Les quatre jours restants de l'année solaire (cinq les années bissextiles) sont appelés jours intercalaires, ils sont consacrés à offrir des cadeaux, à l'hospitalité et aux réjouissances.

[Nota: Les quatre ou cinq jours intercalaires sont insérés dans le calendrier bahá'í juste avant le dernier mois de l'année, le mois du jeûne, qui débute le 2 mars de chaque année du calendrier grégorien. En dehors des 19 jours de fête et des jours intercalaires, l'année bahá'íe comporte un certain nombre de jours saints, parmi lesquels quelques-uns sont fériés. La plupart de ces jours saints commémorent un événement capital des premiers temps de l'histoire de la foi, tel que la naissance du Báb ou de Bahá'u'lláh.]

La fête a lieu le premier jour de chaque mois bahá'í, il y a donc dix-neuf fêtes dans l'année bahá'íe.

Les fêtes se composent de trois parties. La première est consacrée à la lecture de prières et de textes propres à la méditation qui peuvent être extraits aussi bien des livres saints bahá'ís que des Écrits saints des autres religions. La seconde partie est administrative : tous les participants, jeunes et enfants compris, se consultent sur les affaires de la communauté.
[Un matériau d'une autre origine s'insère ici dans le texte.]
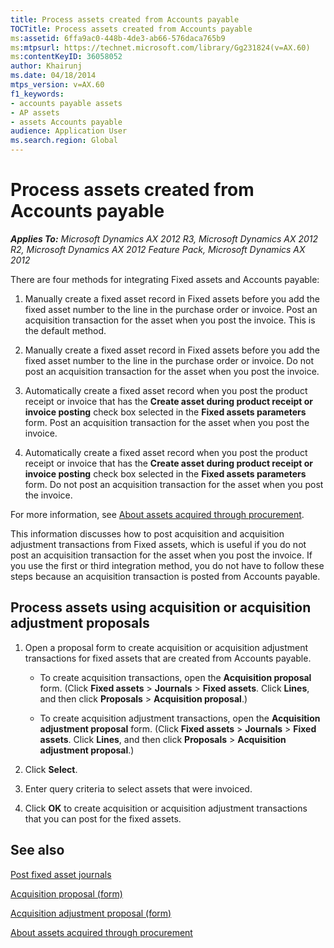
 ```yaml
---
title: Process assets created from Accounts payable
TOCTitle: Process assets created from Accounts payable
ms:assetid: 6ffa9ac0-448b-4de3-ab66-576daca765b9
ms:mtpsurl: https://technet.microsoft.com/library/Gg231824(v=AX.60)
ms:contentKeyID: 36058052
author: Khairunj
ms.date: 04/18/2014
mtps_version: v=AX.60
f1_keywords:
- accounts payable assets
- AP assets
- assets Accounts payable
audience: Application User
ms.search.region: Global
---
```


# Process assets created from Accounts payable 


_**Applies To:** Microsoft Dynamics AX 2012 R3, Microsoft Dynamics AX 2012 R2, Microsoft Dynamics AX 2012 Feature Pack, Microsoft Dynamics AX 2012_

There are four methods for integrating Fixed assets and Accounts payable:

1.  Manually create a fixed asset record in Fixed assets before you add the fixed asset number to the line in the purchase order or invoice. Post an acquisition transaction for the asset when you post the invoice. This is the default method.

2.  Manually create a fixed asset record in Fixed assets before you add the fixed asset number to the line in the purchase order or invoice. Do not post an acquisition transaction for the asset when you post the invoice.

3.  Automatically create a fixed asset record when you post the product receipt or invoice that has the **Create asset during product receipt or invoice posting** check box selected in the **Fixed assets parameters** form. Post an acquisition transaction for the asset when you post the invoice.

4.  Automatically create a fixed asset record when you post the product receipt or invoice that has the **Create asset during product receipt or invoice posting** check box selected in the **Fixed assets parameters** form. Do not post an acquisition transaction for the asset when you post the invoice.

For more information, see [About assets acquired through procurement](about-assets-acquired-through-procurement.md).

This information discusses how to post acquisition and acquisition adjustment transactions from Fixed assets, which is useful if you do not post an acquisition transaction for the asset when you post the invoice. If you use the first or third integration method, you do not have to follow these steps because an acquisition transaction is posted from Accounts payable.

## Process assets using acquisition or acquisition adjustment proposals

1.  Open a proposal form to create acquisition or acquisition adjustment transactions for fixed assets that are created from Accounts payable.
    
      - To create acquisition transactions, open the **Acquisition proposal** form. (Click **Fixed assets** \> **Journals** \> **Fixed assets**. Click **Lines**, and then click **Proposals** \> **Acquisition proposal**.)
    
      - To create acquisition adjustment transactions, open the **Acquisition adjustment proposal** form. (Click **Fixed assets** \> **Journals** \> **Fixed assets**. Click **Lines**, and then click **Proposals** \> **Acquisition adjustment proposal**.)

2.  Click **Select**.

3.  Enter query criteria to select assets that were invoiced.

4.  Click **OK** to create acquisition or acquisition adjustment transactions that you can post for the fixed assets.

## See also

[Post fixed asset journals](post-fixed-asset-journals.md)

[Acquisition proposal (form)](https://technet.microsoft.com/library/aa575857\(v=ax.60\))

[Acquisition adjustment proposal (form)](https://technet.microsoft.com/library/hh209549\(v=ax.60\))

[About assets acquired through procurement](about-assets-acquired-through-procurement.md)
L'assemblée spirituelle locale fait un rapport sur les décisions prises ayant trait à la vie générale de la communauté; le trésorier fait lui aussi son rapport; et on encourage les membres de la communauté à faire des suggestions, poser des questions ou exprimer leurs préoccupations en consultant les représentants de l'assemblée spirituelle locale. L'assemblée spirituelle n'est pas tenue d'accepter les recommandations formulées lors de la fête, mais elle doit les étudier et rendre compte à la communauté de la décision prise dans chaque cas. La troisième partie de la fête est sociale. Outre les rafraîchissements et les discussions amicales, elle peut comprendre une partie musicale ou autre représentation d'ordre artistique, des jeux et autres divertissements. Les trois parties sont nécessaires à la bonne marche de la fête, et les bahá'ís sont encouragés à développer le caractère spirituel non seulement de la partie consacrée à la prière, mais aussi des parties consultatives et sociales.
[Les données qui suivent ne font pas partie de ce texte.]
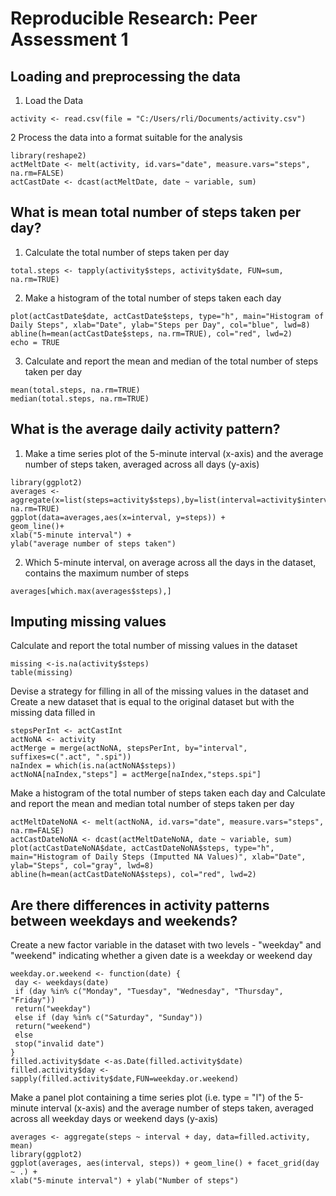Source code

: # Reproducible Research: Peer Assessment 1


## Loading and preprocessing the data
1. Load the Data
```
activity <- read.csv(file = "C:/Users/rli/Documents/activity.csv")
```
2 Process the data into a format suitable for the analysis
```
library(reshape2)
actMeltDate <- melt(activity, id.vars="date", measure.vars="steps", na.rm=FALSE)
actCastDate <- dcast(actMeltDate, date ~ variable, sum)
```


## What is mean total number of steps taken per day?
1. Calculate the total number of steps taken per day
```
total.steps <- tapply(activity$steps, activity$date, FUN=sum, na.rm=TRUE)
```
2. Make a histogram of the total number of steps taken each day
```
plot(actCastDate$date, actCastDate$steps, type="h", main="Histogram of Daily Steps", xlab="Date", ylab="Steps per Day", col="blue", lwd=8)
abline(h=mean(actCastDate$steps, na.rm=TRUE), col="red", lwd=2)
echo = TRUE
```
3. Calculate and report the mean and median of the total number of steps taken per day
```
mean(total.steps, na.rm=TRUE)
median(total.steps, na.rm=TRUE)
```



## What is the average daily activity pattern?
1. Make a time series plot of the 5-minute interval (x-axis) and the average number of steps taken, averaged across all days (y-axis)
```
library(ggplot2)
averages <- aggregate(x=list(steps=activity$steps),by=list(interval=activity$interval),FUN=mean, na.rm=TRUE)
ggplot(data=averages,aes(x=interval, y=steps)) + 
geom_line()+
xlab("5-minute interval") +
ylab("average number of steps taken")
```
2. Which 5-minute interval, on average across all the days in the dataset, contains the maximum number of steps
```
averages[which.max(averages$steps),]
```



## Imputing missing values
Calculate and report the total number of missing values in the dataset
```
missing <-is.na(activity$steps)
table(missing)
```
Devise a strategy for filling in all of the missing values in the dataset and Create a new dataset that is equal to the original dataset but with the missing data filled in
```
stepsPerInt <- actCastInt
actNoNA <- activity
actMerge = merge(actNoNA, stepsPerInt, by="interval", suffixes=c(".act", ".spi"))
naIndex = which(is.na(actNoNA$steps))
actNoNA[naIndex,"steps"] = actMerge[naIndex,"steps.spi"]
```
Make a histogram of the total number of steps taken each day and Calculate and report the mean and median total number of steps taken per day
```
actMeltDateNoNA <- melt(actNoNA, id.vars="date", measure.vars="steps", na.rm=FALSE)
actCastDateNoNA <- dcast(actMeltDateNoNA, date ~ variable, sum)
plot(actCastDateNoNA$date, actCastDateNoNA$steps, type="h", main="Histogram of Daily Steps (Imputted NA Values)", xlab="Date", ylab="Steps", col="gray", lwd=8)
abline(h=mean(actCastDateNoNA$steps), col="red", lwd=2)
```

## Are there differences in activity patterns between weekdays and weekends?
Create a new factor variable in the dataset with two levels - "weekday" and "weekend" indicating whether a given date is a weekday or weekend day
```
weekday.or.weekend <- function(date) {
 day <- weekdays(date)
 if (day %in% c("Monday", "Tuesday", "Wednesday", "Thursday", "Friday"))
 return("weekday")
 else if (day %in% c("Saturday", "Sunday"))
 return("weekend")
 else
 stop("invalid date")
}
filled.activity$date <-as.Date(filled.activity$date)
filled.activity$day <-sapply(filled.activity$date,FUN=weekday.or.weekend)
```
Make a panel plot containing a time series plot (i.e. type = "l") of the 5-minute interval (x-axis) and the average number of steps taken, averaged across all weekday days or weekend days (y-axis)
```
averages <- aggregate(steps ~ interval + day, data=filled.activity, mean)
library(ggplot2)
ggplot(averages, aes(interval, steps)) + geom_line() + facet_grid(day ~ .) +
xlab("5-minute interval") + ylab("Number of steps")
```

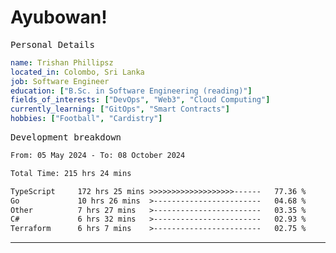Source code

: # Ayubowan!

<samp>Personal Details</samp>

```yaml
name: Trishan Phillipsz
located_in: Colombo, Sri Lanka
job: Software Engineer
education: ["B.Sc. in Software Engineering (reading)"]
fields_of_interests: ["DevOps", "Web3", "Cloud Computing"]
currently_learning: ["GitOps", "Smart Contracts"]
hobbies: ["Football", "Cardistry"]
```

<samp>Development breakdown</samp>

<!--START_SECTION:waka-->

```txt
From: 05 May 2024 - To: 08 October 2024

Total Time: 215 hrs 24 mins

TypeScript     172 hrs 25 mins >>>>>>>>>>>>>>>>>>>------   77.36 %
Go             10 hrs 26 mins  >------------------------   04.68 %
Other          7 hrs 27 mins   >------------------------   03.35 %
C#             6 hrs 32 mins   >------------------------   02.93 %
Terraform      6 hrs 7 mins    >------------------------   02.75 %
```

<!--END_SECTION:waka-->

---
Si, dans la plupart des communautés bahá'íes, la fête a lieu dans des maisons particulières ou dans de petits centres communautaires, c'est parce que ces communautés ne sont pas suffisamment importantes pour investir dans des locaux plus conséquents. Le schéma du développement communautaire conçu par Bahá'u'lláh peut s'adapter à des communautés beaucoup plus importantes. Il est prévu que, dans le futur, chaque village ou autre localité aura sa propre maison d'adoration. (Mashriqu'l-Adhkár ou Point d'aurore de la mention de Dieu) Cette maison d'adoration deviendra le centre de la vie communautaire bahá'íe et l'on construira autour d'elle différents bâtiments d'intérêt public.

[Nota: Voir aussi le chapitre 9.]


8.7. Loi bahá'íe : la liberté spirituelle par la discipline

Toutes les institutions bahá'íes dont nous avons parlé fonctionnent en accord avec un système de lois révélées. La loi, nous dit Bahá'u'lláh, est à la base de toute société humaine.

[Nota: Voir Extraits des Écrits de Bahá'u'lláh, pp. 218-219; et p. 221.]

Sans elle, tout ordre est impossible, et sans ordre il n'existe aucun schéma selon lequel les activités spirituelles, culturelles, technologiques et intellectuelles qui dépendent des interactions humaines puissent se développer. Même la liberté individuelle dépend de la loi. En abandonnant un certain degré de liberté personnelle pour un système de lois accepté de tous, l'individu participe à la création d'un environnement qui lui offre en retour des avantages bien plus grands en terme de liberté que l'investissement personnel qu'il a nécessité.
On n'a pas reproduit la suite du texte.